A dark horse contender, however, showed up late in the game: SimpleLogistic. SimpleLogistic took under an hour to build a model and run a 10-fold cross-validation while returning better accuracy (CCI %, ROC AUC, RMSE) than the other algorithms I queried. It took about 30-40 minutes to run this depending such modalities as merged data, penalties, and so on. I find the speed-accuracy trade-off to be reasonable.
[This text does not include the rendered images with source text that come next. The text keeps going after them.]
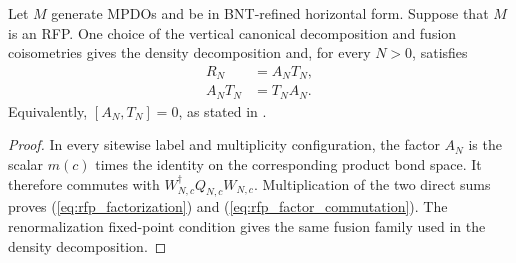 \begin{corollary}%
    \label{cor:mpdo_topological_density_factor_commutator}
    \leanok
    Let $M$ generate MPDOs and be in BNT-refined horizontal
    form. Suppose that $M$ is an RFP.
    One choice of the vertical canonical decomposition and fusion
    coisometries gives the density decomposition and, for every $N>0$,
    satisfies
    \begin{align}
        R_N
         & =A_NT_N,
        \label{eq:rfp_factorization} \\
        A_NT_N
         & =T_NA_N.
        \label{eq:rfp_factor_commutation}
    \end{align}
    Equivalently, $[A_N,T_N]=0$, as stated in
    \cite[lines~1000--1002]{Cirac2016MPDO_arXiv}.
\end{corollary}
\begin{proof}\leanok
    In every sitewise label and multiplicity configuration, the factor $A_N$
    is the scalar $m(c)$ times the identity on the corresponding product
    bond space.
    It therefore commutes with
    $W_{N,c}^{\dagger}Q_{N,c}W_{N,c}$. Multiplication of the two direct sums
    proves (\ref{eq:rfp_factorization}) and
    (\ref{eq:rfp_factor_commutation}). The renormalization fixed-point
    condition gives the same fusion family used in the density
    decomposition.
\end{proof}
Furthermore, unlike almost other algorithms investigated, applying CostSensitiveClassifier to merged SimpleLogistic yielded slightly improved accuracy (in terms of CCI% and ROC AUC); however, this came at a cost of a higher RMSE.
Lastly, aside from the observations made in the previous paragraph, using meta-classification strategies such as voting/stacking and introducing penalties did not yield very different results from the algorithms they modulated, but were none-the-less interesting to observe.
Upon further scrutiny, I felt tempted to give merit to the rather bold claim that Pro-Rosanne rhetoric is hard to discern from noise (suggested by running the RandomTree algorithm with penalties). A counter-example to this was discovered when running vanilla IBK with penalties (Anti-Roseanne came back misclassified as Unclear/Unrelated rather often).
This underscores a subtle but critical notion: just as one entertains a moral hazard by cherry-picking data, one may also encounter into a similar, far graver problem by bashing models to support a claim and hiding behind algorithms as a sort of unassailable black box.